*** MATERIAL PROVIDED ***

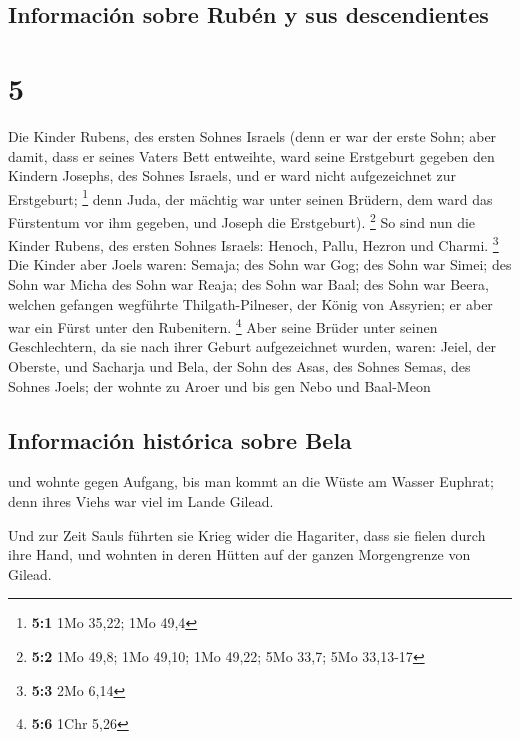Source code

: \hypertarget{informaciuxf3n-sobre-rubuxe9n-y-sus-descendientes}{%
\subsection{Información sobre Rubén y sus
descendientes}\label{informaciuxf3n-sobre-rubuxe9n-y-sus-descendientes}}

\hypertarget{section-4}{%
\section{5}\label{section-4}}

 Die Kinder Rubens, des ersten Sohnes Israels (denn er war
der erste Sohn; aber damit, dass er seines Vaters Bett entweihte, ward
seine Erstgeburt gegeben den Kindern Josephs, des Sohnes Israels, und er
ward nicht aufgezeichnet zur Erstgeburt; \footnote{\textbf{5:1} 1Mo
  35,22; 1Mo 49,4}  denn Juda, der mächtig war unter
seinen Brüdern, dem ward das Fürstentum vor ihm gegeben, und Joseph die
Erstgeburt). \footnote{\textbf{5:2} 1Mo 49,8; 1Mo 49,10; 1Mo 49,22; 5Mo
  33,7; 5Mo 33,13-17}  So sind nun die Kinder Rubens, des
ersten Sohnes Israels: Henoch, Pallu, Hezron und Charmi. \footnote{\textbf{5:3}
  2Mo 6,14}  Die Kinder aber Joels waren: Semaja; des Sohn
war Gog; des Sohn war Simei;  des Sohn war Micha des Sohn
war Reaja; des Sohn war Baal;  des Sohn war Beera, welchen
gefangen wegführte Thilgath-Pilneser, der König von Assyrien; er aber
war ein Fürst unter den Rubenitern. \footnote{\textbf{5:6} 1Chr 5,26}
 Aber seine Brüder unter seinen Geschlechtern, da sie nach
ihrer Geburt aufgezeichnet wurden, waren: Jeiel, der Oberste, und
Sacharja  und Bela, der Sohn des Asas, des Sohnes Semas,
des Sohnes Joels; der wohnte zu Aroer und bis gen Nebo und Baal-Meon

\hypertarget{informaciuxf3n-histuxf3rica-sobre-bela}{%
\subsection{Información histórica sobre
Bela}\label{informaciuxf3n-histuxf3rica-sobre-bela}}

 und wohnte gegen Aufgang, bis man kommt an die Wüste am
Wasser Euphrat; denn ihres Viehs war viel im Lande Gilead.

 Und zur Zeit Sauls führten sie Krieg wider die
Hagariter, dass sie fielen durch ihre Hand, und wohnten in deren Hütten
auf der ganzen Morgengrenze von Gilead.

*** End of MATERIAL PROVIDED ***

» WHAT IS BEING ASKED:
Only the lines above from the line with "1Mo 49,22; 5Mo" to the line with "gefangen wegführte Thilgath-Pilneser, der", those two lines included, should be reproduced exactly.

» ANSWER BELOW:
Erstgeburt). \footnote{\textbf{5:2} 1Mo 49,8; 1Mo 49,10; 1Mo 49,22; 5Mo
  33,7; 5Mo 33,13-17}  So sind nun die Kinder Rubens, des
ersten Sohnes Israels: Henoch, Pallu, Hezron und Charmi. \footnote{\textbf{5:3}
  2Mo 6,14}  Die Kinder aber Joels waren: Semaja; des Sohn
war Gog; des Sohn war Simei;  des Sohn war Micha des Sohn
war Reaja; des Sohn war Baal;  des Sohn war Beera, welchen
gefangen wegführte Thilgath-Pilneser, der König von Assyrien; er aber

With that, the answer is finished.